Maintaining that Bharatiya Jana Sangh founder Syama Prasad Mookerjee's death in incarceration in Jammu and Kashmir in 1953 is shrouded in mystery, West Bengal Chief Minister Suvendu Adhikari on Tuesday said they regard his death as a "conspiratorial murder."
He said that Mookerjee's clarion call for "Ek desh mein do Vidhan, do Pradhan aur Do Nishan nahi chalenge" (A country cannot have two constitutions, two prime ministers, and two national emblems) led to his untimely death.
Jammu and Kashmir had been accorded special status under Article 370 of the Constitution and had its own constitution, flag, and administrative autonomy. In August, 2019, the Narendra Modi government revoked that special status.
Adhikari said that Mookerjee's death in a Srinagar jail on this day in 1953 is shrouded in mystery, after being arrested for entering Jammu and Kashmir without a permit. "We regard his death as a conspiratorial murder," the chief minister said while speaking at a blood donation camp organised on the occasion of Mookerjee's death anniversary.
Adhikari said this is a day to pledge service to the nation for which Mookerjee laid down his life. "We Bengalis are always indebted to him over generations for leading the way for West Bengal's induction into India in August 1947 to provide a homeland for us," he said.
Adhikari said Mookerjee had earlier in April 1947 got a resolution passed at a Hindu Mahasammelan (convention) in Tarakeswar for the western districts of undivided Bengal to remain within India.
"This government will function with his ideals in mind and take forward the path he showed," the chief minister of the newly-formed BJP dispensation in West Bengal said. "The current government will work to spread the history of West Bengal's creation among students," he said.
The chief minister said that the "bhumi pujan" for setting up a 125-foot-high statue of Syama Prasad Mookerjee will be held on his 125th birth anniversary on July 6.
"The state will declare a holiday on July 6 as a mark of respect to him," he said, adding that a memorial and a library would be built at his paternal home in Hooghly district's Jeerut, for which the finance minister made provisions in the state budget placed in the Assembly on Monday.
Earlier, Adhikari paid homage to Mookerjee on his death anniversary by paying floral tributes at his bust at Keoratala crematorium in south Kolkata.
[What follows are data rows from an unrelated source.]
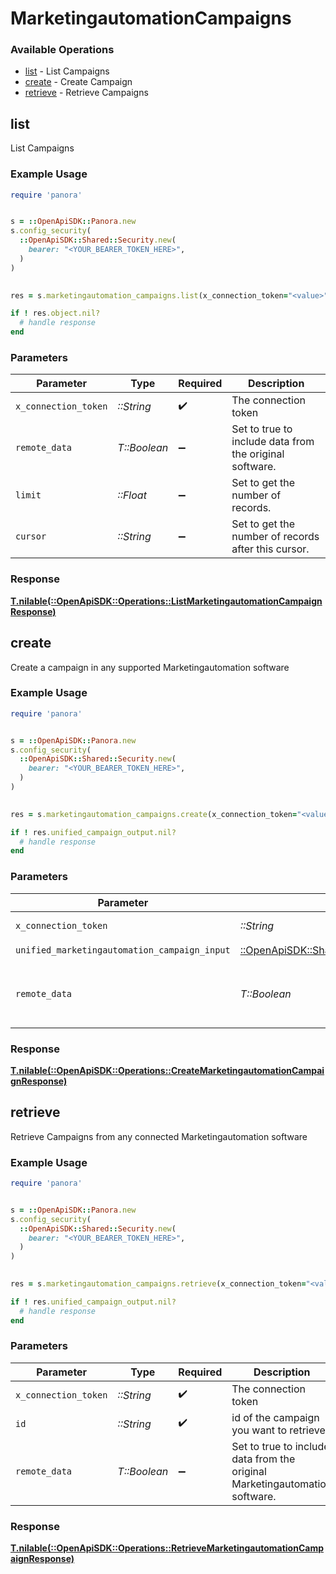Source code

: # MarketingautomationCampaigns


### Available Operations

* [list](#list) - List  Campaigns
* [create](#create) - Create Campaign
* [retrieve](#retrieve) - Retrieve Campaigns

## list

List  Campaigns

### Example Usage

```ruby
require 'panora'


s = ::OpenApiSDK::Panora.new
s.config_security(
  ::OpenApiSDK::Shared::Security.new(
    bearer: "<YOUR_BEARER_TOKEN_HERE>",
  )
)

    
res = s.marketingautomation_campaigns.list(x_connection_token="<value>", remote_data=false, limit=7685.78, cursor="<value>")

if ! res.object.nil?
  # handle response
end

```

### Parameters

| Parameter                                               | Type                                                    | Required                                                | Description                                             |
| ------------------------------------------------------- | ------------------------------------------------------- | ------------------------------------------------------- | ------------------------------------------------------- |
| `x_connection_token`                                    | *::String*                                              | :heavy_check_mark:                                      | The connection token                                    |
| `remote_data`                                           | *T::Boolean*                                            | :heavy_minus_sign:                                      | Set to true to include data from the original software. |
| `limit`                                                 | *::Float*                                               | :heavy_minus_sign:                                      | Set to get the number of records.                       |
| `cursor`                                                | *::String*                                              | :heavy_minus_sign:                                      | Set to get the number of records after this cursor.     |


### Response

**[T.nilable(::OpenApiSDK::Operations::ListMarketingautomationCampaignResponse)](../../models/operations/listmarketingautomationcampaignresponse.md)**


## create

Create a campaign in any supported Marketingautomation software

### Example Usage

```ruby
require 'panora'


s = ::OpenApiSDK::Panora.new
s.config_security(
  ::OpenApiSDK::Shared::Security.new(
    bearer: "<YOUR_BEARER_TOKEN_HERE>",
  )
)

    
res = s.marketingautomation_campaigns.create(x_connection_token="<value>", unified_marketingautomation_campaign_input=::OpenApiSDK::Shared::UnifiedMarketingautomationCampaignInput.new(), remote_data=false)

if ! res.unified_campaign_output.nil?
  # handle response
end

```

### Parameters

| Parameter                                                                                                                       | Type                                                                                                                            | Required                                                                                                                        | Description                                                                                                                     |
| ------------------------------------------------------------------------------------------------------------------------------- | ------------------------------------------------------------------------------------------------------------------------------- | ------------------------------------------------------------------------------------------------------------------------------- | ------------------------------------------------------------------------------------------------------------------------------- |
| `x_connection_token`                                                                                                            | *::String*                                                                                                                      | :heavy_check_mark:                                                                                                              | The connection token                                                                                                            |
| `unified_marketingautomation_campaign_input`                                                                                    | [::OpenApiSDK::Shared::UnifiedMarketingautomationCampaignInput](../../models/shared/unifiedmarketingautomationcampaigninput.md) | :heavy_check_mark:                                                                                                              | N/A                                                                                                                             |
| `remote_data`                                                                                                                   | *T::Boolean*                                                                                                                    | :heavy_minus_sign:                                                                                                              | Set to true to include data from the original Marketingautomation software.                                                     |


### Response

**[T.nilable(::OpenApiSDK::Operations::CreateMarketingautomationCampaignResponse)](../../models/operations/createmarketingautomationcampaignresponse.md)**


## retrieve

Retrieve Campaigns from any connected Marketingautomation software

### Example Usage

```ruby
require 'panora'


s = ::OpenApiSDK::Panora.new
s.config_security(
  ::OpenApiSDK::Shared::Security.new(
    bearer: "<YOUR_BEARER_TOKEN_HERE>",
  )
)

    
res = s.marketingautomation_campaigns.retrieve(x_connection_token="<value>", id="<value>", remote_data=false)

if ! res.unified_campaign_output.nil?
  # handle response
end

```

### Parameters

| Parameter                                                                   | Type                                                                        | Required                                                                    | Description                                                                 |
| --------------------------------------------------------------------------- | --------------------------------------------------------------------------- | --------------------------------------------------------------------------- | --------------------------------------------------------------------------- |
| `x_connection_token`                                                        | *::String*                                                                  | :heavy_check_mark:                                                          | The connection token                                                        |
| `id`                                                                        | *::String*                                                                  | :heavy_check_mark:                                                          | id of the campaign you want to retrieve.                                    |
| `remote_data`                                                               | *T::Boolean*                                                                | :heavy_minus_sign:                                                          | Set to true to include data from the original Marketingautomation software. |


### Response

**[T.nilable(::OpenApiSDK::Operations::RetrieveMarketingautomationCampaignResponse)](../../models/operations/retrievemarketingautomationcampaignresponse.md)**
The CM was accompanied by Finance Minister Swapan Dasgupta and Industries Minister Tapas Roy.
West Bengal BJP president Samik Bhattacharya also paid floral tributes at the bust of Mookerjee here.
Speaking at the blood donation camp at Hazra crossing after paying floral tributes at the crematorium, the chief minister said this is the first time that the Information and Cultural department and the Kolkata Municipal Corporation have jointly observed the departed leader's "Atmabalidan Divas" on his death anniversary.
He said that Paschimbanga Divas (West Bengal Day) was celebrated on June 20 in remembrance of the importance of the day in 1947 which, he claimed, had been kept a secret from the present generation.
"The 34-year rule of the CPI(M)-led Left Front and the subsequent corrupt dispensation that was at the helm in the state had kept the contributions of Mookerjee and Bharat Sevasram Sangha founder Swami Pranabananda hidden from the people," he said.